Extracellular recording techniques have been used in the guinea pig hippocampal slice preparation to investigate the electrophysiological actions of the organophosphate (OP) anticholinesterase soman. When applied at a concentration of 100 nM, soman induced epileptiform activity in the CA1 region in approximately 75% of slices. This effect was mimicked by the anticholinesterases paraoxon (1 and 3 μM), physostigmine (30 μM), and neostigmine (30 μM), thus providing indirect evidence that the epileptiform response was mediated by elevated acetylcholine levels.

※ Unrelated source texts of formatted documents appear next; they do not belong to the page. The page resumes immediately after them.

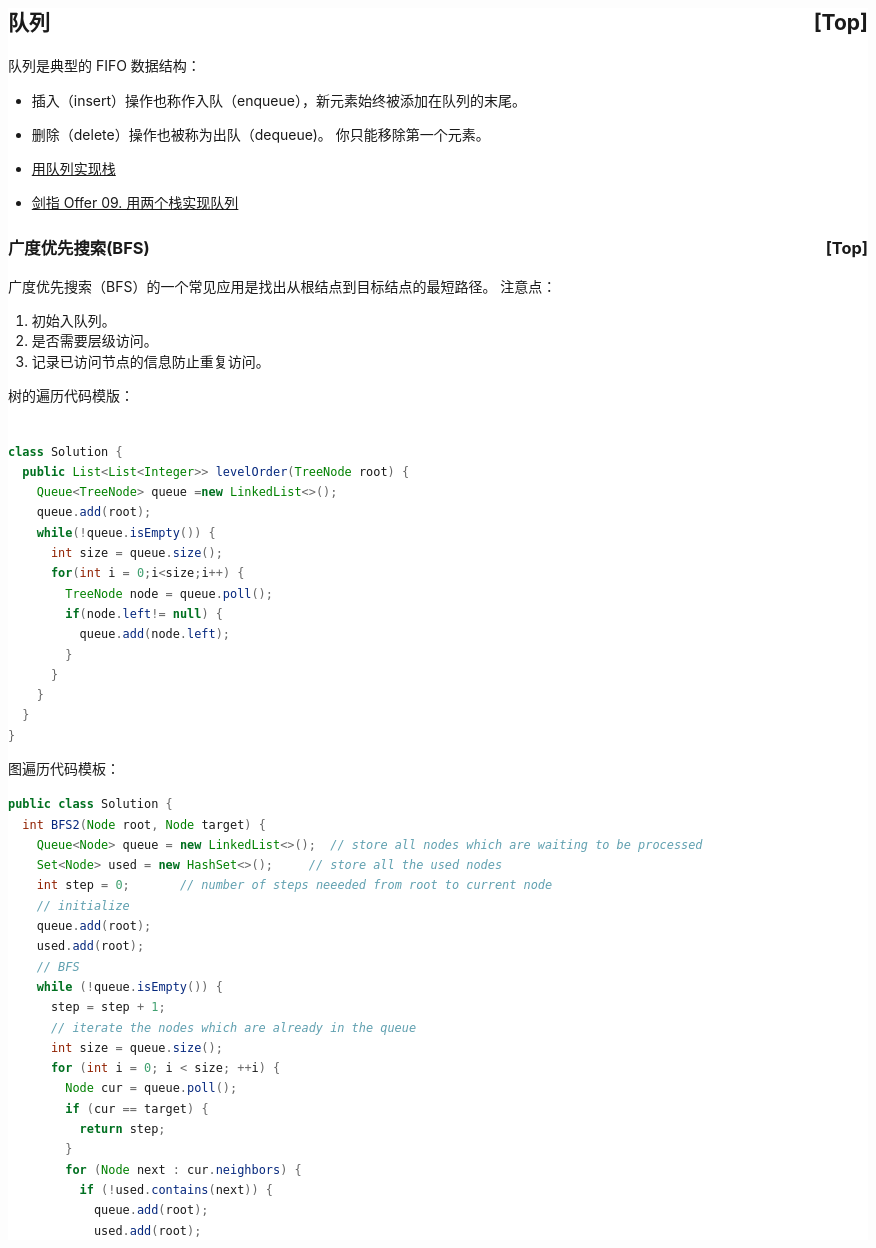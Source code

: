 
## <a name="34">队列</a><a style="float:right;text-decoration:none;" href="#index">[Top]</a>
队列是典型的 FIFO 数据结构：
- 插入（insert）操作也称作入队（enqueue），新元素始终被添加在队列的末尾。 
- 删除（delete）操作也被称为出队（dequeue)。 你只能移除第一个元素。

- [用队列实现栈](https://leetcode-cn.com/problems/implement-stack-using-queues/)
- [剑指 Offer 09. 用两个栈实现队列](https://leetcode-cn.com/problems/yong-liang-ge-zhan-shi-xian-dui-lie-lcof/)


### <a name="35">广度优先搜索(BFS)</a><a style="float:right;text-decoration:none;" href="#index">[Top]</a>
广度优先搜索（BFS）的一个常见应用是找出从根结点到目标结点的最短路径。
注意点：
1. 初始入队列。
2. 是否需要层级访问。
3. 记录已访问节点的信息防止重复访问。


树的遍历代码模版：
```java

class Solution {
  public List<List<Integer>> levelOrder(TreeNode root) {
    Queue<TreeNode> queue =new LinkedList<>();
    queue.add(root);
    while(!queue.isEmpty()) {
      int size = queue.size();
      for(int i = 0;i<size;i++) {
        TreeNode node = queue.poll();
        if(node.left!= null) {
          queue.add(node.left);
        }
      }
    }
  }
}
```


图遍历代码模板：
```java
public class Solution {
  int BFS2(Node root, Node target) {
    Queue<Node> queue = new LinkedList<>();  // store all nodes which are waiting to be processed
    Set<Node> used = new HashSet<>();     // store all the used nodes
    int step = 0;       // number of steps neeeded from root to current node
    // initialize
    queue.add(root);
    used.add(root);
    // BFS
    while (!queue.isEmpty()) {
      step = step + 1;
      // iterate the nodes which are already in the queue
      int size = queue.size();
      for (int i = 0; i < size; ++i) {
        Node cur = queue.poll();
        if (cur == target) {
          return step;
        }
        for (Node next : cur.neighbors) {
          if (!used.contains(next)) {
            queue.add(root);
            used.add(root);
```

Soman-induced bursting was inhibited by the muscarinic receptor antagonists atropine (concentrations tested, 0.1-10 μM), telenzepine (0.03-3 μM), AF-DX116 [11-(2-[(diethylamino)methyl]-1-piperidinyl acetyl)-5,11-dihydro-6H-pyrido 92.b-b) (1,4)-benzodiazepin-6-one] (0.3-300 μM), and biperiden (0.1-10 μM) and by the benzodiazepine anticonvulsants diazepam (3-30 μM) and midazolam (3-30 μM), but it was not inhibited by the nicotinic antagonists mecamylamine (30 μM) and methyllycaconitine (300 nM). In contrast to soman-induced epileptiform activity, bursting induced by the K⁺ channel blocker 4-aminopyridine (30 μM), the adenosine A1 receptor antagonist 8-cyclopentyl-1,3-dipropylxanthine (30 nM) or perfusion with low Mg²⁺ buffer was insensitive to atropine (10 μM). The ability of muscarinic antagonists and benzodiazepines to inhibit soman-induced epileptiform activity is in accordance with the in vivo pharmacology of soman-induced seizures and suggests that the guinea pig hippocampal slice preparation may provide a useful tool for the evaluation of novel anticonvulsant therapies for the treatment of seizures related to OP poisoning.